Stapler is a pure Python alternative to PDFtk, a tool for manipulating PDF documents from the command line.


PDFtk was written in Java and C++, and is natively compiled with gcj. Sadly, it has been discontinued a few years ago and bitrot is setting in (e.g., it does not compile easily on a number of platforms).

Philip Stark decided to look for an alternative and found pypdf, a PDF library written in pure Python. He couldn’t find a tool which actually used the library, so he started writing his own.

Version 0.3 of stapler was completely refactored by Fred Wenzel. He also added tests and awesome functionality.

Like pdftk, stapler is a command-line tool. If you would like to add a GUI, compile it into a binary for your favorite platform, or contribute anything else, feel free to fork and send a pull request.

Contributors and Authorship

Stapler version 0.2 was written in 2009 by Philip Stark. Stapler version 0.3 was written in 2010 by Fred Wenzel.

For a list of contributors, check the CONTRIBUTORS file.

Change log (sorta)

  • 0.3.3 include try-except blocks for supporting legacy pyPdf if needed. Also fixes some PyPI issues like the missing License Trove classifier and some dependencies.
  • 0.3.0 Refactoring by Fred Wenzel and now using PyPDF2
  • 0.2.0 Feature completeness using original pyPdf


Stapler is distributed under a BSD license. A copy of the BSD Style License used can be found in the file LICENSE.


There are the following modes in Stapler:

select/delete (called with sel and del, respectively)

sel is also available as cat for compatibility with my personal muscle memory. :)

With select, you can cherry-pick pages from pdfs and concatenate them into a new pdf file.


stapler sel input1 page_or_range [page_or_range ...] [input2 p_o_r ...]


# concatenate a and b into output.pdf
stapler sel a.pdf b.pdf output.pdf

# generate a pdf file called output.pdf with the following pages:
# 1, 4-8, 20-40 from a.pdf, 1-5 from b.pdf in this order
stapler sel a.pdf 1 4-8 20-40 b.pdf 1-5 output.pdf

# reverse some of the pages in a.pdf by specifying a negative range
stapler sel a.pdf 1-3 9-6 10 output.pdf

The delete command works almost exactly the same as select, but inverse. It uses the pages and ranges which you didn’t specify.


Splits the specified pdf files into their single pages and writes each page into it’s own pdf file with this naming scheme:

${origname}_${zero-padded page no}.pdf


stapler split input1 [input2 input3 ...]

Example for a file foobar.pdf with 20 pages:

$ stapler split foobar.pdf
$ ls
foobar_01.pdf foobar_02.pdf ... foobar_19.pdf foobar_20.pdf

Multiple files can be specified, they will be processed as if you called single instances of stapler.

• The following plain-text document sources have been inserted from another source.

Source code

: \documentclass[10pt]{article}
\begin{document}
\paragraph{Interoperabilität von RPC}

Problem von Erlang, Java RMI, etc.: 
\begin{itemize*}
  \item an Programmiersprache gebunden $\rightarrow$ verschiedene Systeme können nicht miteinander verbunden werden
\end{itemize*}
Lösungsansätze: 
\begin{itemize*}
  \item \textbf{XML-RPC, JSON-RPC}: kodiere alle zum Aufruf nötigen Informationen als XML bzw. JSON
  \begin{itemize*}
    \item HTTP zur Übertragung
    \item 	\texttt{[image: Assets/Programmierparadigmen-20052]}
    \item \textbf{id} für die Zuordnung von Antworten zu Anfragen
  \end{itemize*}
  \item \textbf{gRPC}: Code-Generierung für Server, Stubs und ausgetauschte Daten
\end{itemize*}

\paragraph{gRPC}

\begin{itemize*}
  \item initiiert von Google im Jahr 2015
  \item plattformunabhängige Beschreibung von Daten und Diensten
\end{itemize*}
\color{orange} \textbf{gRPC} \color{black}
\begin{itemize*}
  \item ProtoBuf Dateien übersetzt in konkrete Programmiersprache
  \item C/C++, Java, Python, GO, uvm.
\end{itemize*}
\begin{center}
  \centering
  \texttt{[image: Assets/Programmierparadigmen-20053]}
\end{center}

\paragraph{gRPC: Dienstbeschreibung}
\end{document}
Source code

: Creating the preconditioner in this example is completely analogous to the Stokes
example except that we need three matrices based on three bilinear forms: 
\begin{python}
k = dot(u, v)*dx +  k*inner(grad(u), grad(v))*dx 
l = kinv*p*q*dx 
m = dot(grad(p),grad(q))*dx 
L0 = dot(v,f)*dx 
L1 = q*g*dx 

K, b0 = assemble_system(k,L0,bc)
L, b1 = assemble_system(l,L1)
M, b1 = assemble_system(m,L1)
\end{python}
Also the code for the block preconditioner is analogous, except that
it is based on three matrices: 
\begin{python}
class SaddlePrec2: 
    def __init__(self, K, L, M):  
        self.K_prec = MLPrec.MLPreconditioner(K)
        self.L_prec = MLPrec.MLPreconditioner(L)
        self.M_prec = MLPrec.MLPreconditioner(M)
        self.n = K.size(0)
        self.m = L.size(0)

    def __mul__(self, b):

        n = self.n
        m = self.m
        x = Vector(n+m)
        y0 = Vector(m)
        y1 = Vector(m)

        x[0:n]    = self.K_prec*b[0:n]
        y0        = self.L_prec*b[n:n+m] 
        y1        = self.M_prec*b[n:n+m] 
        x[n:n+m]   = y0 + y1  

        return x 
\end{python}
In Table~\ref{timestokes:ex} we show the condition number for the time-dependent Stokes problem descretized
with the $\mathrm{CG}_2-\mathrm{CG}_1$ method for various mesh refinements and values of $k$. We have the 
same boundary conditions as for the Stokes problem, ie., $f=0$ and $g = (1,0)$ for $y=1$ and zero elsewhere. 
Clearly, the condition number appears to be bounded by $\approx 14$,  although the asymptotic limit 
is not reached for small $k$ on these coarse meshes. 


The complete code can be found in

With zip, you can cherry-pick pages from pdfs (like select). The pages from each pdf are merged together in an interleaving manner. This can be used to collate a pdf with odd pages and a pdf with even pages into a single file.

Syntax: stapler zip input1 [range[rotation]] [range …] [input2 [range…] …] out


# combine a pdf with odd pages and a pdf with even pages into output.pdf
stapler zip odd.pdf even.pdf output.pdf

# combine a.pdf b.pdf and c.pdf, but use only some pages of c.pdf
stapler zip a.pdf b.pdf c.pdf 1-3 output.pdf

If one of the ranges is shorter than the others, stapler will continue to merge the remaining pages.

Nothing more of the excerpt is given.